Dollar on the Defensive: Dovish Data Dents USD Momentum.
USD Data Turns Dovish: April’s CPI, PPI, and retail control group figures all underperformed, pointing to weaker inflation and real consumption.
Markets Hesitant on Fed Cuts: Despite soft data, pricing still implies less than 50% chance of a rate cut before September; USD swap rates adjusted slightly lower.
DXY Under Pressure: Strategic USD short positions are growing; technicals suggest a potential retest of the 100.0 support level.
EUR Poised for Gains: Strong eurozone industrial data and firm expectations of two ECB rate cuts support a bullish near-term view on EUR/USD.
GBP Rides Dollar Decline: Weaker U.S. data and falling Treasury yields have lifted GBP/USD, though UK-specific drivers remain muted.
USD: Dovish Signals Pile Up, Dollar Struggles to Hold Ground
This week delivered a clear dovish tilt for the Fed. After a soft CPI report, April’s PPI surprisingly fell 0.5% MoM (vs. +0.2% expected), with March figures revised higher. Annual PPI figures dropped sharply: headline PPI declined from 3.4% to 2.4%, and core PPI slid from 4% to 3.1%. Retail sales came in at +0.1% MoM, slightly above forecasts, but the control group—a GDP proxy—fell 0.2%, suggesting real consumption likely contracted by 0.3–0.4%.
Despite this, markets remain cautious.

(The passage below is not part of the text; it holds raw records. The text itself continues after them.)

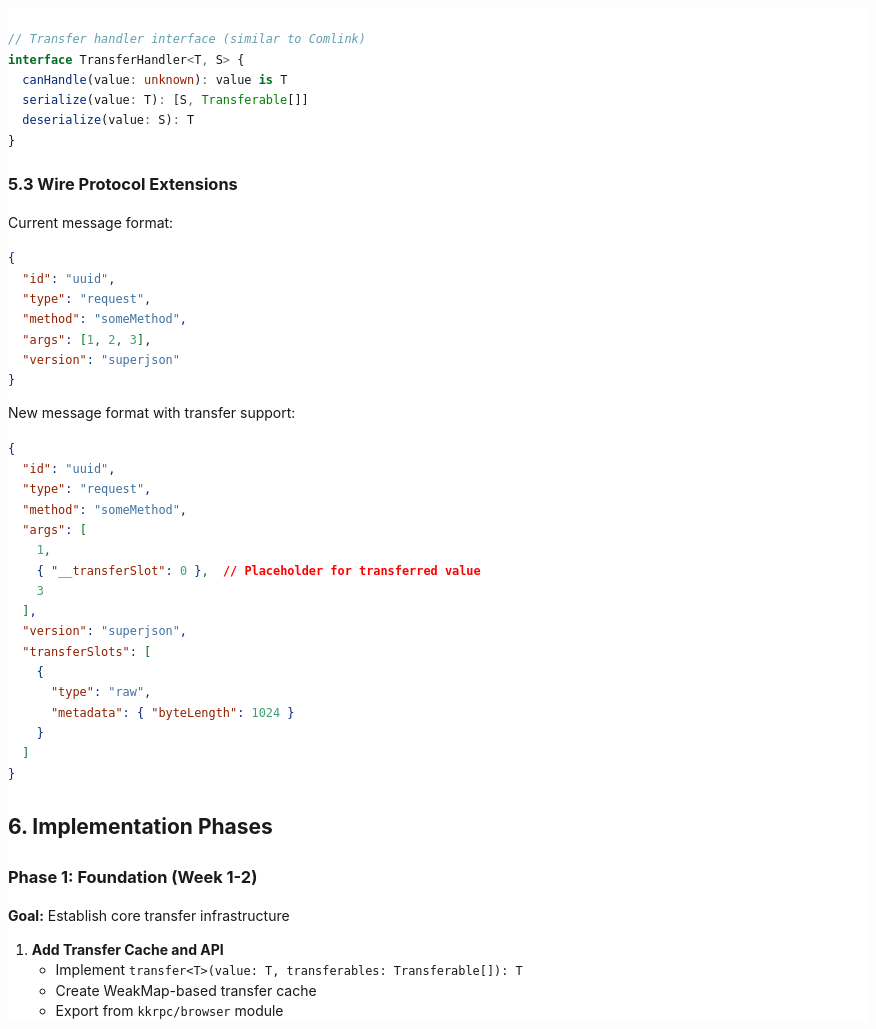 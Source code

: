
 ```typescript

// Transfer handler interface (similar to Comlink)
interface TransferHandler<T, S> {
  canHandle(value: unknown): value is T
  serialize(value: T): [S, Transferable[]]
  deserialize(value: S): T
}
```

### 5.3 Wire Protocol Extensions

Current message format:
```json
{
  "id": "uuid",
  "type": "request", 
  "method": "someMethod",
  "args": [1, 2, 3],
  "version": "superjson"
}
```

New message format with transfer support:
```json
{
  "id": "uuid",
  "type": "request",
  "method": "someMethod", 
  "args": [
    1,
    { "__transferSlot": 0 },  // Placeholder for transferred value
    3
  ],
  "version": "superjson",
  "transferSlots": [
    {
      "type": "raw",
      "metadata": { "byteLength": 1024 }
    }
  ]
}
```

## 6. Implementation Phases

### Phase 1: Foundation (Week 1-2)
**Goal:** Establish core transfer infrastructure

1. **Add Transfer Cache and API**
   - Implement `transfer<T>(value: T, transferables: Transferable[]): T`
   - Create WeakMap-based transfer cache
   - Export from `kkrpc/browser` module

The USD 2Y OIS rate has slipped 10bp from recent highs but still shows less than 50% odds of a Fed cut before September. Dollar pricing isn’t fully absorbing the soft data, partly due to distortion from tariff-related uncertainty. Still, with positioning increasingly skewed short, more dovish repricing could spark fresh USD selling.
Today’s U.S. calendar is light. April housing starts may show growth, and import prices likely fell with lower oil. Attention may shift to the University of Michigan inflation survey, though its reliability is limited by sample size and political noise—especially given last month’s outsized 6.5% one-year inflation expectation print.
Market action this week suggests fading USD strength. With strategic shorts building, the DXY may soon retest the 100.0 support level, and momentum now favors further downside.
EUR: Eyes on 1.13 as Dollar Weakens
The euro has seen only a mild reaction to local data. Q1 GDP was nudged down slightly to 0.3%, but March industrial production came in strong. Market consensus is now firmly behind two ECB rate cuts in 2025—an outlook shared by us—especially with little pushback from policymakers, even those typically hawkish.
ECB members have downplayed U.S. tariff risks to inflation. The latest comments, including from hawkish figures like Kazaks, suggest a June rate cut is increasingly likely. In the FX space, EUR/USD remains anchored around 1.120, but the bias leans towards a push to 1.130, supported by broader USD weakness. Our targets: 1.120 in one month, 1.130 by end-June.
GBP: Sterling Lifts on USD Weakness, Despite Mixed UK Drivers
GBP/USD extended gains into the European session on Friday, nearing 1.3330, as the greenback came under pressure following disappointing U.S. inflation and retail data.
The DXY slipped to around 100.50 after April PPI fell unexpectedly, mainly due to reduced hospitality prices, likely linked to lower U.S. tourism amid trade tensions and political rhetoric. Retail sales, meanwhile, rose just 0.1%—a major slowdown from March’s 1.5% gain—suggesting pre-tariff stockpiling may have boosted earlier data.
Tourism weakness, softer inflation, and flat consumer spending have dragged 10Y Treasury yields down from 4.55% to 4.40%. Yet despite signs of economic cooling, Fed rate expectations haven’t shifted dramatically. According to CME’s FedWatch tool, markets still see a 91.8% chance of no change in June and 61.4% for a hold in July.